In this post I aim to shed some light on remote kernel exploitation, through the lens of a recent remote stack overflow (CVE-2022-0435) discovered by our Threat Advisory Services team. I noticed when working on this bug that the information available on kernel remotes is fairly sparse, compared to the amazing wealth of high-quality write-ups we have in the local privilege escalation (LPE) space.

By covering the various steps involved in writing up this kernel remote, I hope to both provide some fresh insights on remote Linux kernel exploitation and highlight the similarities and differences to local exploitation.

Background

For a bit of context, when I joined Appgate Threat Advisory Services in December, my team lead suggested I kick things off by exploring two neat Linux bugs. Both had existing proof-of-concepts (PoCs) for LPE, however one was a heap overflow which also happened to be remotely reachable [0], though there were no remote PoCs.

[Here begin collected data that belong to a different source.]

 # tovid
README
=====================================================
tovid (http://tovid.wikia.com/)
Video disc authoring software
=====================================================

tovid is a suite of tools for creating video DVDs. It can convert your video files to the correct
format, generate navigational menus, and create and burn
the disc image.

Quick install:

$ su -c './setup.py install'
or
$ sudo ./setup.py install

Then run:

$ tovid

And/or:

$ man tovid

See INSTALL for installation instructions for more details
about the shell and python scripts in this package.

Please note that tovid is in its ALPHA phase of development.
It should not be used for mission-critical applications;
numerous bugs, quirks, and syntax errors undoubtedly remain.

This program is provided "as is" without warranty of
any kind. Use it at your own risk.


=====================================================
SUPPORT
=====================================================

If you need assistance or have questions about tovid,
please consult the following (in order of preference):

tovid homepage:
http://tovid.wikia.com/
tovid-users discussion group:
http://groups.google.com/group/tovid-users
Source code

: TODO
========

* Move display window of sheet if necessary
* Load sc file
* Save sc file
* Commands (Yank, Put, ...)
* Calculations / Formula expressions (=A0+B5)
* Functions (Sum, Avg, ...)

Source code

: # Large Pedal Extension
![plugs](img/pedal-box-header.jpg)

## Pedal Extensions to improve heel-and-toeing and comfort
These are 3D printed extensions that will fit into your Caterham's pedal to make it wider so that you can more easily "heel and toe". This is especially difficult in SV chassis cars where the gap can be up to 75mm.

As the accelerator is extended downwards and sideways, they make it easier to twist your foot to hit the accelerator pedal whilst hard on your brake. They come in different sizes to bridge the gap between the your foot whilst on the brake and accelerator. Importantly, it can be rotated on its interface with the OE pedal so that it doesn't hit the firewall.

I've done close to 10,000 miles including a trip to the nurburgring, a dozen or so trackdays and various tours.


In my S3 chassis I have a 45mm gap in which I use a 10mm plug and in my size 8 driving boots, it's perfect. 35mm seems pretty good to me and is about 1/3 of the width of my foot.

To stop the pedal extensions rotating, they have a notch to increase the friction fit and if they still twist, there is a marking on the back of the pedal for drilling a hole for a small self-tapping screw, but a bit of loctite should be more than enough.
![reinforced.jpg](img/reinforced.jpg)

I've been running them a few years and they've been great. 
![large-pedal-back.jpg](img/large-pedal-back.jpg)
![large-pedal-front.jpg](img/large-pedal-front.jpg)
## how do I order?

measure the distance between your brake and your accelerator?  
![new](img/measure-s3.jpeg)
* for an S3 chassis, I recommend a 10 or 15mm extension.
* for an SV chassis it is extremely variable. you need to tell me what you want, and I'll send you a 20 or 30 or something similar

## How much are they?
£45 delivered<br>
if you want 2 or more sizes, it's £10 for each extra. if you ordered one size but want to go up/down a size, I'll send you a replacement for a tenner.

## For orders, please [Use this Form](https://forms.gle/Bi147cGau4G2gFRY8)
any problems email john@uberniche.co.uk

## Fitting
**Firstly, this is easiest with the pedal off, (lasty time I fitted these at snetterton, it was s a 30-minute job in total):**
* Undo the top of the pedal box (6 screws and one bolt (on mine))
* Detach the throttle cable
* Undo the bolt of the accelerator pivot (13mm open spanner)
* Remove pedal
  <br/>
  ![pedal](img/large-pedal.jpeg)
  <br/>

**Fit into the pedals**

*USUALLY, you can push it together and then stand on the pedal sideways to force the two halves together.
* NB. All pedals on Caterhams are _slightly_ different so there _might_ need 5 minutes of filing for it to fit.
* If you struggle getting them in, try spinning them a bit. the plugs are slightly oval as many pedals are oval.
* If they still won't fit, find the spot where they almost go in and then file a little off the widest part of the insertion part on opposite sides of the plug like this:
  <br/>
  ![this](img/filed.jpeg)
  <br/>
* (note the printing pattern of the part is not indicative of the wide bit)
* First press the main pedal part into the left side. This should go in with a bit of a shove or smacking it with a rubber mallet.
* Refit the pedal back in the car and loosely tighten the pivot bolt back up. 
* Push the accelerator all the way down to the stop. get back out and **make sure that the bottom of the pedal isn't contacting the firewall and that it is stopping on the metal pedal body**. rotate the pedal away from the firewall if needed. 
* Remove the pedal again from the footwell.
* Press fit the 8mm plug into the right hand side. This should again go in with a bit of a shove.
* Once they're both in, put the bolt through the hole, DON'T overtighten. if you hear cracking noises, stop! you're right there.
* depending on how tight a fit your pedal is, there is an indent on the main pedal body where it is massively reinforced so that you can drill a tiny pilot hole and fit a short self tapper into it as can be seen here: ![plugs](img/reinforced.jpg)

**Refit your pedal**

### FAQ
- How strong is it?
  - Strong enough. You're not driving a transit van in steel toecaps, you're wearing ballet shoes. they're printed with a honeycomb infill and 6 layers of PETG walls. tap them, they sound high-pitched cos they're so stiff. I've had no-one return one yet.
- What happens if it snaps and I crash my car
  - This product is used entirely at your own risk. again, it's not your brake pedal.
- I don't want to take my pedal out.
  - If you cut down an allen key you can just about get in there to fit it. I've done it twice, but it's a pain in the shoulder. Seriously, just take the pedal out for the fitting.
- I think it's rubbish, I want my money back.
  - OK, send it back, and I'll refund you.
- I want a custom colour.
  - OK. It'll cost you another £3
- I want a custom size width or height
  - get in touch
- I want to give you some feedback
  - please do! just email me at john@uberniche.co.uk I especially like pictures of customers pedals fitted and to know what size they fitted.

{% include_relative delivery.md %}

Of course, being a new employee and wanting to make a good impression, I played it safe and stuck with the LPE… Nah, who am I kidding? Of course, I couldn’t resist the temptation of a remote kernel exploit!

Talk about trial by fire (albeit totally self-inflicted), but one new vulnerability and a lot of breakpoints later, I’m happy to be able to write this post with the aim of sharing some of my work and contributing to an awesome community.

Setting The Scene

Alright, enough of the pleasantries, let’s get into some technicals! As I mentioned previously, we’re going to be looking at my work on CVE-2022-0435, so it’s probably a good idea to cover what exactly this is.

CVE-2022-0435 is a remotely triggerable stack overflow in the Transparent Inter-Process Communication (TIPC) networking module of the Linux kernel. We’re basically able to send a payload of attacker-controlled size to the target, where it will be memcpy’d into a 272-byte buffer on the kernel’s stack—not a bad primitive, right?

There’s a little more nuance to it than that, and we’ll touch on the payload constraints shortly, but that’s the general gist of it. For more information on TIPC and a more detailed look at the bug, you can check out my last post [1].

The “payload” we’re sending is masquerading as a domain record, which is transferred between TIPC nodes to share views of network topology. Here’s the structure definition:

 1
 2
 3
 4
 5
 6
 7
 8
 9
10
11
12
13
14
15
16
17
18
19

#define MAX_MON_DOMAIN       64
...

/* struct tipc_mon_domain: domain record to be transferred between peers
 * @len: actual size of domain record
 * @gen: current generation of sender's domain
 * @ack_gen: most recent generation of self's domain acked by peer
 * @member_cnt: number of domain member nodes described in this record
 * @up_map: bit map indicating which of the members the sender considers up
 * @members: identity of the domain members
 */
struct tipc_mon_domain {
    u16 len;
    u16 gen;
    u16 ack_gen;
    u16 member_cnt;
    u64 up_map;
    u32 members[MAX_MON_DOMAIN];
};

But Sam, that struct is clearly 272 bytes? You would be correct to assume so! And that’s where the vulnerability lies. When these domain records are received by the module’s tipc_mon_rcv(), it doesn’t check that member_cnt <= MAX_MON_DOMAIN; this essentially allows attackers to submit these elastic objects as if we had u32 members[member_cnt].

Later, when the domain records are cached as new ones come in, TIPC goes to copy this arbitrarily sized domain record into a stack buffer expected at most 272 bytes—and that’s our stack overflow.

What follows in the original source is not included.